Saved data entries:
Content starts

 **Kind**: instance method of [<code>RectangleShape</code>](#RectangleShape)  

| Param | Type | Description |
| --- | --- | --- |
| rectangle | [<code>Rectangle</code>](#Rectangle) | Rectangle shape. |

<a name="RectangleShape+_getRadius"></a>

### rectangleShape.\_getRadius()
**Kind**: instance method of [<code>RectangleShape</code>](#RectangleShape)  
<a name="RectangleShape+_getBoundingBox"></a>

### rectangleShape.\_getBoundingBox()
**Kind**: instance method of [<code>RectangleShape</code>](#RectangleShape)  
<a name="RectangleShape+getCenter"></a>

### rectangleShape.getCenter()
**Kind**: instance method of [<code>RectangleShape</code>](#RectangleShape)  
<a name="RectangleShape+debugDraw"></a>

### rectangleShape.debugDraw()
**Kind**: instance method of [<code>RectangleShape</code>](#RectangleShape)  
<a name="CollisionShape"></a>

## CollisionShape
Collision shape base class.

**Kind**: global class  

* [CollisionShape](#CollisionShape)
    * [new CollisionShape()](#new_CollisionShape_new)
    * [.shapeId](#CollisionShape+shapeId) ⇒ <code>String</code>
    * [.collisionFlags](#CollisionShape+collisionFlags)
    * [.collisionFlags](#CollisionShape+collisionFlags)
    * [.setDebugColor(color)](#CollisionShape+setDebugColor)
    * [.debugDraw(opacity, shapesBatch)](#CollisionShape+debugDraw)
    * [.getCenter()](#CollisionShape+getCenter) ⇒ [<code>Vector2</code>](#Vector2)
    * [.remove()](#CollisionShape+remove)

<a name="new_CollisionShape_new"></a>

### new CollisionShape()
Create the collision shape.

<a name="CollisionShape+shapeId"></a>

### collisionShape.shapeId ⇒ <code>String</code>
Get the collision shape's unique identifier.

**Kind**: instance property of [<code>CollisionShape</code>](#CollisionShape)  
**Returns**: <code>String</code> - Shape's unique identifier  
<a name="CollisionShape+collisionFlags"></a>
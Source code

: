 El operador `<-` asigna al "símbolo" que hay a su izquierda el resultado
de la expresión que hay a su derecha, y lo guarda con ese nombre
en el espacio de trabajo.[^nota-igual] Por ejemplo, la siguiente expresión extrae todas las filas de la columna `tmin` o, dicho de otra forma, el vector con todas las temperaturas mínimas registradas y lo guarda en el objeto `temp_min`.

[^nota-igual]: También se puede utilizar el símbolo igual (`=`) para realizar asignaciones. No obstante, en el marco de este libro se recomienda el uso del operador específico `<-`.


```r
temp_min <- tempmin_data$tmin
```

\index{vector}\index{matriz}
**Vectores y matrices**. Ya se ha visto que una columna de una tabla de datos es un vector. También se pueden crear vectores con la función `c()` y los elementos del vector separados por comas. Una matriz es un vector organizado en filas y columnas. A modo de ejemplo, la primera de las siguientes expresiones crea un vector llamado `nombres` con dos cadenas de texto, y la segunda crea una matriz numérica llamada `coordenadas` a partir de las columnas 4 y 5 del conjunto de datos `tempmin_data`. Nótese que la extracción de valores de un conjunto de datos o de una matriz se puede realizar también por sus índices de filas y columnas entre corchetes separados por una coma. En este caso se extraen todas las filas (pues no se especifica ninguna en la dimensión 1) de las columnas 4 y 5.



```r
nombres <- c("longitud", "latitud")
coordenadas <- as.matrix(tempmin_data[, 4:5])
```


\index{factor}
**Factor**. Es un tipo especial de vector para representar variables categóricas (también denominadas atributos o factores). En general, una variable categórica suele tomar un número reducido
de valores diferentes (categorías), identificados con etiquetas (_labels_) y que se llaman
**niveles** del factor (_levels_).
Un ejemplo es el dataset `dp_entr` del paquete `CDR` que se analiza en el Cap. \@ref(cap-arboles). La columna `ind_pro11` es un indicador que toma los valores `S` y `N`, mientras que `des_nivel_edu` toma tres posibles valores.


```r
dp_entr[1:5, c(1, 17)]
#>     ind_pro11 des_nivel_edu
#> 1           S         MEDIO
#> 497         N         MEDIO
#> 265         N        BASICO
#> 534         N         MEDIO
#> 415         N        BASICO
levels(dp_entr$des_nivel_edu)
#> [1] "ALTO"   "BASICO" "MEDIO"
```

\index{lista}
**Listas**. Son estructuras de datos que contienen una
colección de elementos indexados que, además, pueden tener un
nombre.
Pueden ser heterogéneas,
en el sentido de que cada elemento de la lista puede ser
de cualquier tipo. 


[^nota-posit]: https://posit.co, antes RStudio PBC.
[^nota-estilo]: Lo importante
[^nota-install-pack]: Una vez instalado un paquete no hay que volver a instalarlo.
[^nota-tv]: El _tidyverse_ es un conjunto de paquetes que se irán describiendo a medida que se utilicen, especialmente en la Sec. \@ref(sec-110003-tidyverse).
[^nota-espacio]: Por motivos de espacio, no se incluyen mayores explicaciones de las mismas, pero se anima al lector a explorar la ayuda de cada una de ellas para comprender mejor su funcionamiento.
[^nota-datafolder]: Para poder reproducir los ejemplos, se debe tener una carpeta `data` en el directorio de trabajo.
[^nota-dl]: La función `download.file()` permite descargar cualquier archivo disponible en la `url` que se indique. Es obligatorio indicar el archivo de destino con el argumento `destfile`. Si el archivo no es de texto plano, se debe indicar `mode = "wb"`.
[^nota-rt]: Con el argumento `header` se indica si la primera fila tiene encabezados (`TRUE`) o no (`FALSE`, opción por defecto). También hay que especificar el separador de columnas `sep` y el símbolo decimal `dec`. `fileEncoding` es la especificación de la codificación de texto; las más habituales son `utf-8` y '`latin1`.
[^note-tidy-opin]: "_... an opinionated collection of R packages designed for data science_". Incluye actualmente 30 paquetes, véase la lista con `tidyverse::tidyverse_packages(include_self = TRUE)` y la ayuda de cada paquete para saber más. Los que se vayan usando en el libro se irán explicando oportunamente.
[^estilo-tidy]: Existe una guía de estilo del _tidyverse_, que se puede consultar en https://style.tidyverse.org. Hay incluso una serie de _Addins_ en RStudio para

Content ends

*Work required*
Retype the records above exactly, from their first line through the line that contains "- Shape's unique identifier", and stop there.

*Exercise solution*
 **Kind**: instance method of [<code>RectangleShape</code>](#RectangleShape)  

| Param | Type | Description |
| --- | --- | --- |
| rectangle | [<code>Rectangle</code>](#Rectangle) | Rectangle shape. |

<a name="RectangleShape+_getRadius"></a>

### rectangleShape.\_getRadius()
**Kind**: instance method of [<code>RectangleShape</code>](#RectangleShape)  
<a name="RectangleShape+_getBoundingBox"></a>

### rectangleShape.\_getBoundingBox()
**Kind**: instance method of [<code>RectangleShape</code>](#RectangleShape)  
<a name="RectangleShape+getCenter"></a>

### rectangleShape.getCenter()
**Kind**: instance method of [<code>RectangleShape</code>](#RectangleShape)  
<a name="RectangleShape+debugDraw"></a>

### rectangleShape.debugDraw()
**Kind**: instance method of [<code>RectangleShape</code>](#RectangleShape)  
<a name="CollisionShape"></a>

## CollisionShape
Collision shape base class.

**Kind**: global class  

* [CollisionShape](#CollisionShape)
    * [new CollisionShape()](#new_CollisionShape_new)
    * [.shapeId](#CollisionShape+shapeId) ⇒ <code>String</code>
    * [.collisionFlags](#CollisionShape+collisionFlags)
    * [.collisionFlags](#CollisionShape+collisionFlags)
    * [.setDebugColor(color)](#CollisionShape+setDebugColor)
    * [.debugDraw(opacity, shapesBatch)](#CollisionShape+debugDraw)
    * [.getCenter()](#CollisionShape+getCenter) ⇒ [<code>Vector2</code>](#Vector2)
    * [.remove()](#CollisionShape+remove)

<a name="new_CollisionShape_new"></a>

### new CollisionShape()
Create the collision shape.

<a name="CollisionShape+shapeId"></a>

### collisionShape.shapeId ⇒ <code>String</code>
Get the collision shape's unique identifier.

**Kind**: instance property of [<code>CollisionShape</code>](#CollisionShape)  
**Returns**: <code>String</code> - Shape's unique identifier  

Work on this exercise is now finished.